These are stories Report on Business is following Wednesday, Sept. 12, 2012.
Pump prices surge
Gasoline prices are surging across Canada, diverting precious pennies from household budgets.
In Montreal, according to The Canadian Press, pump prices shot up by about 13 cents to just shy of $1.53 a litre. Prices also climbed by more than 3 cents in parts of Ontario, where, in Toronto, for example, regular gas is now just shy of $1.37.
That sparked long lineups at some gas stations in the city.
"This is not going to help flagging consumer confidence," said deputy chief economist Douglas Porter of BMO Nesbitt Burns.
We're not suggesting here that it's time to push the panic button, but price hikes are coming at a particularly bad time. A sustained increase would mean an even bigger burden for Canadian consumers who are already struggling to cut their debt loads.

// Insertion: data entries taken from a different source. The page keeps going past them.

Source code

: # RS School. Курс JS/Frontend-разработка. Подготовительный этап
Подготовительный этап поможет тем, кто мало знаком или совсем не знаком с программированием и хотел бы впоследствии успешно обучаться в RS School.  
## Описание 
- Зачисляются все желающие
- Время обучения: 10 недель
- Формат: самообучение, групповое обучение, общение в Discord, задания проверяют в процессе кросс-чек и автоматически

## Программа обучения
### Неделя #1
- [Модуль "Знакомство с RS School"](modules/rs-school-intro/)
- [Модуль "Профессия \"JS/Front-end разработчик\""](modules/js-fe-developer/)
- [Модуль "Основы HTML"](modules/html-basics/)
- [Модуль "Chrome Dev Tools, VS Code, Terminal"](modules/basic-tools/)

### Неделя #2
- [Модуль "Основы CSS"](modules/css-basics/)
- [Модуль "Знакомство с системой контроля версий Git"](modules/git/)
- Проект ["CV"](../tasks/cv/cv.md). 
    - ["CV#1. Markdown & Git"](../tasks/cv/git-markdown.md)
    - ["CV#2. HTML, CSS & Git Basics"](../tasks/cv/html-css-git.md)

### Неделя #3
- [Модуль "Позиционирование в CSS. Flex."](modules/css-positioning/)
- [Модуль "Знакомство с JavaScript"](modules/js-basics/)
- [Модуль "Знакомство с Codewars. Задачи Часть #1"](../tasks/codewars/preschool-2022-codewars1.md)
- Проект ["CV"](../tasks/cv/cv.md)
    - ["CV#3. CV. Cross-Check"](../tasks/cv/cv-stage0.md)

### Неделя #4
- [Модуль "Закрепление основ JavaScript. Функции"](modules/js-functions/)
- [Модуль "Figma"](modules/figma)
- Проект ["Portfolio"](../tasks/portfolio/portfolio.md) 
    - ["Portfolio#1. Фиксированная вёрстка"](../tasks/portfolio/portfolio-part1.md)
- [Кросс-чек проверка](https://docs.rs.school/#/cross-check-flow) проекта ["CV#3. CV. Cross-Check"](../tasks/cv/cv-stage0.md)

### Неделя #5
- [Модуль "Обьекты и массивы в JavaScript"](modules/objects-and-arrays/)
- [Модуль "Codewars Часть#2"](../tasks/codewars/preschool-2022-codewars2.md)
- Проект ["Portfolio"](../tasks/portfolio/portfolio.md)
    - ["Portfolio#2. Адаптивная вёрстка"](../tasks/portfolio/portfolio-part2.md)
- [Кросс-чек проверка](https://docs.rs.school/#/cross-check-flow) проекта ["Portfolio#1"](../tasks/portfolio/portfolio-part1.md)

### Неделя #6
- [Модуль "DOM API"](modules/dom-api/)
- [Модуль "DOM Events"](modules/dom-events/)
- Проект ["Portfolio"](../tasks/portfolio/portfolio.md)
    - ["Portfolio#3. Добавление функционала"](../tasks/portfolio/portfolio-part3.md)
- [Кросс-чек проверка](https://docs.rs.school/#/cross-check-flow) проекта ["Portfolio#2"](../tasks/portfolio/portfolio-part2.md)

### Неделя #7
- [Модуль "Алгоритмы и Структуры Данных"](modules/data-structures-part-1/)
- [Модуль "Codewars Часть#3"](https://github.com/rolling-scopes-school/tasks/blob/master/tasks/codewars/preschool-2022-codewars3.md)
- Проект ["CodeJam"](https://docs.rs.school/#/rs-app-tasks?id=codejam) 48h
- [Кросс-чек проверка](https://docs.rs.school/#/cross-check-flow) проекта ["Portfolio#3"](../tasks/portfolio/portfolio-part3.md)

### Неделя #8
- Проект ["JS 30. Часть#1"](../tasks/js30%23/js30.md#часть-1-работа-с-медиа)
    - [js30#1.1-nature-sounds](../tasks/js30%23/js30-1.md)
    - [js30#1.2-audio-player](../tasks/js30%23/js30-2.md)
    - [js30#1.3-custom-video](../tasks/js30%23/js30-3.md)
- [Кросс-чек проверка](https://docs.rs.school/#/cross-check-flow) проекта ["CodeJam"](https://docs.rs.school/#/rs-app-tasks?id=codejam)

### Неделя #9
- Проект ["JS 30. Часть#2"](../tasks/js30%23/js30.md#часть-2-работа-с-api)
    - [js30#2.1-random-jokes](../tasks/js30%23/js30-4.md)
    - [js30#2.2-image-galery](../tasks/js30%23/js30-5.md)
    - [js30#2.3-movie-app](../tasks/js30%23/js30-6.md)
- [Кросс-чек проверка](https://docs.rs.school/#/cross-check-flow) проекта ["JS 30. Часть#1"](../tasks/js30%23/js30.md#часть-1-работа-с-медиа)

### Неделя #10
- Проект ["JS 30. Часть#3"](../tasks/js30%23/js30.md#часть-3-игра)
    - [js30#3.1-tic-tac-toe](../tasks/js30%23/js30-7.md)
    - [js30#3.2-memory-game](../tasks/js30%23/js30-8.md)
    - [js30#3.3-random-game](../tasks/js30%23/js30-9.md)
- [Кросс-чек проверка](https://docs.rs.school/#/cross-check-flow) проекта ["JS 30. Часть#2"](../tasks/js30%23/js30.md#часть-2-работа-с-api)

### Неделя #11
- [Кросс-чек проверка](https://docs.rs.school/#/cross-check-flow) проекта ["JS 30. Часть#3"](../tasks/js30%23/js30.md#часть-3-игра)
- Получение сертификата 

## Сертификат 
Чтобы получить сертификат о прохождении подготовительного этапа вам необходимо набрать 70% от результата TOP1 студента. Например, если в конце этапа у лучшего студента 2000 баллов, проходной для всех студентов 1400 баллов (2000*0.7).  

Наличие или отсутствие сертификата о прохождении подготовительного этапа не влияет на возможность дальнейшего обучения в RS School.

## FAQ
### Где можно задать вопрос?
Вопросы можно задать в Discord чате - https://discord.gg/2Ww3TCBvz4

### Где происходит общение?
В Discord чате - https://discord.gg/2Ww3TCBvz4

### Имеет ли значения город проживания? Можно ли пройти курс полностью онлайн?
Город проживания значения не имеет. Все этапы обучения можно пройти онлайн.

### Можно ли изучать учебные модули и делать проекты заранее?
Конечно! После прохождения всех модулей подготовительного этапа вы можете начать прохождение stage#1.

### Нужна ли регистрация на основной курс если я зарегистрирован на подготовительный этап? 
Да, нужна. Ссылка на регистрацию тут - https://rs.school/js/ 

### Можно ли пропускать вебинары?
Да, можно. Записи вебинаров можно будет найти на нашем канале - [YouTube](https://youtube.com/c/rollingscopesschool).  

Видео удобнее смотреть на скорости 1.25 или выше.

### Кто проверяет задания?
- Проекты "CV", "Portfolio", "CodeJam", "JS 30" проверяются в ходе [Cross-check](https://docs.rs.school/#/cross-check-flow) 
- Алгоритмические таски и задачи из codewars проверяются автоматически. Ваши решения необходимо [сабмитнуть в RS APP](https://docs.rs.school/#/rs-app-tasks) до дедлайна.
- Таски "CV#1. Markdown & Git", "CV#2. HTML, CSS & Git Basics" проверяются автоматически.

"Let's just say that aside from October 2008, all of the largest monthly declines in Canadian consumer confidence in the past decade have been associated with spikes in gasoline prices - not rises in unemployment, stock market declines, or other negative news," Mr. Porter said.
"Consumers, of course, care first and foremost about things that affect them directly, and you don't get much more direct or high-profile as gas prices."
It's a particularly tough time for Canadian consumers.
Not only is unemployment high, at 7.3 per cent, but policy makers have been begging households to cut their record high debt burdens.
Evidence suggests Canadians are getting the message, but it's a tough road.
Household credit still swelled by $7.4-billion in July, according to Royal Bank of Canada. That's 5.7 per cent above the level of a year earlier, said economist David Onyett-Jeffries, a slower pace than previously.
Court backs bailout
Germany's constitutional court is playing its part in easing the euro zone's debt crisis.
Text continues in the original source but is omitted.